_Extracted entries_:
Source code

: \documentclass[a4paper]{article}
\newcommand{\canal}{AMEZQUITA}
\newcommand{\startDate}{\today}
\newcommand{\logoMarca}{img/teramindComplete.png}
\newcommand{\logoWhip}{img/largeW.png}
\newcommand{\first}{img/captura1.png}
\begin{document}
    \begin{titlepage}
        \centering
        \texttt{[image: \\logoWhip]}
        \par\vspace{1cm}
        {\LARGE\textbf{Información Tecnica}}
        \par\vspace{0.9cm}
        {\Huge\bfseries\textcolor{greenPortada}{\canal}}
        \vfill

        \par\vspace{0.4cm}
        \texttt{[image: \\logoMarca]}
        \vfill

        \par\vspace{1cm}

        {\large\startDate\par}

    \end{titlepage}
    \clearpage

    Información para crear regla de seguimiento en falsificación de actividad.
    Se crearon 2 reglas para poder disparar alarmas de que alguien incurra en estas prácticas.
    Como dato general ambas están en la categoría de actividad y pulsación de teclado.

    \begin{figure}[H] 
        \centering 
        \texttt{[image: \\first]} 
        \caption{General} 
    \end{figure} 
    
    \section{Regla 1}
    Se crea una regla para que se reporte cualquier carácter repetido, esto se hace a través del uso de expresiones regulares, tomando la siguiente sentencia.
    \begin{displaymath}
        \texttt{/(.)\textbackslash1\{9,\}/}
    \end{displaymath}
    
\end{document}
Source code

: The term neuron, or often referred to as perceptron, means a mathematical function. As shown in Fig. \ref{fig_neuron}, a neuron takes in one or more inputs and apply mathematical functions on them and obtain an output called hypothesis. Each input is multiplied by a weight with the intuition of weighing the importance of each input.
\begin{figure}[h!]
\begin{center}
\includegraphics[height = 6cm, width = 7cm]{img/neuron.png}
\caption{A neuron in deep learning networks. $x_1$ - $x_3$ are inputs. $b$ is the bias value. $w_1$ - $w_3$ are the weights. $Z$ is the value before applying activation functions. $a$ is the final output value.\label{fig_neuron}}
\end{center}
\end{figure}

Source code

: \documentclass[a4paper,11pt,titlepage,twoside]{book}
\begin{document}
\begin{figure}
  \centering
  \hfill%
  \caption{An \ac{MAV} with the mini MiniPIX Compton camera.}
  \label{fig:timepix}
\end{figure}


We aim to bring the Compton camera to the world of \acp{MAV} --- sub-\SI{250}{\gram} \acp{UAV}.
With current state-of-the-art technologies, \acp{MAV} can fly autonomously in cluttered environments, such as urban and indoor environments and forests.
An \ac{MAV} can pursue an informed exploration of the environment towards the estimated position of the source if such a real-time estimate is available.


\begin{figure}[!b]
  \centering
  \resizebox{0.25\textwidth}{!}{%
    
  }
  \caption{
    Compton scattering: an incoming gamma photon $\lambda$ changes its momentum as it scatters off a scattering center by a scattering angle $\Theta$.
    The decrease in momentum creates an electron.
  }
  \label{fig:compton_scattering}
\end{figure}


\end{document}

_What you should do_:
Your answer should consist of every entry, repeated exactly.

_Response for this exercise_:
Source code

: \documentclass[a4paper]{article}
\newcommand{\canal}{AMEZQUITA}
\newcommand{\startDate}{\today}
\newcommand{\logoMarca}{img/teramindComplete.png}
\newcommand{\logoWhip}{img/largeW.png}
\newcommand{\first}{img/captura1.png}
\begin{document}
    \begin{titlepage}
        \centering
        \texttt{[image: \\logoWhip]}
        \par\vspace{1cm}
        {\LARGE\textbf{Información Tecnica}}
        \par\vspace{0.9cm}
        {\Huge\bfseries\textcolor{greenPortada}{\canal}}
        \vfill

        \par\vspace{0.4cm}
        \texttt{[image: \\logoMarca]}
        \vfill

        \par\vspace{1cm}

        {\large\startDate\par}

    \end{titlepage}
    \clearpage

    Información para crear regla de seguimiento en falsificación de actividad.
    Se crearon 2 reglas para poder disparar alarmas de que alguien incurra en estas prácticas.
    Como dato general ambas están en la categoría de actividad y pulsación de teclado.

    \begin{figure}[H] 
        \centering 
        \texttt{[image: \\first]} 
        \caption{General} 
    \end{figure} 
    
    \section{Regla 1}
    Se crea una regla para que se reporte cualquier carácter repetido, esto se hace a través del uso de expresiones regulares, tomando la siguiente sentencia.
    \begin{displaymath}
        \texttt{/(.)\textbackslash1\{9,\}/}
    \end{displaymath}
    
\end{document}
Source code

: The term neuron, or often referred to as perceptron, means a mathematical function. As shown in Fig. \ref{fig_neuron}, a neuron takes in one or more inputs and apply mathematical functions on them and obtain an output called hypothesis. Each input is multiplied by a weight with the intuition of weighing the importance of each input.
\begin{figure}[h!]
\begin{center}
\includegraphics[height = 6cm, width = 7cm]{img/neuron.png}
\caption{A neuron in deep learning networks. $x_1$ - $x_3$ are inputs. $b$ is the bias value. $w_1$ - $w_3$ are the weights. $Z$ is the value before applying activation functions. $a$ is the final output value.\label{fig_neuron}}
\end{center}
\end{figure}

Source code

: \documentclass[a4paper,11pt,titlepage,twoside]{book}
\begin{document}
\begin{figure}
  \centering
  \hfill%
  \caption{An \ac{MAV} with the mini MiniPIX Compton camera.}
  \label{fig:timepix}
\end{figure}


We aim to bring the Compton camera to the world of \acp{MAV} --- sub-\SI{250}{\gram} \acp{UAV}.
With current state-of-the-art technologies, \acp{MAV} can fly autonomously in cluttered environments, such as urban and indoor environments and forests.
An \ac{MAV} can pursue an informed exploration of the environment towards the estimated position of the source if such a real-time estimate is available.


\begin{figure}[!b]
  \centering
  \resizebox{0.25\textwidth}{!}{%
    
  }
  \caption{
    Compton scattering: an incoming gamma photon $\lambda$ changes its momentum as it scatters off a scattering center by a scattering angle $\Theta$.
    The decrease in momentum creates an electron.
  }
  \label{fig:compton_scattering}
\end{figure}


\end{document}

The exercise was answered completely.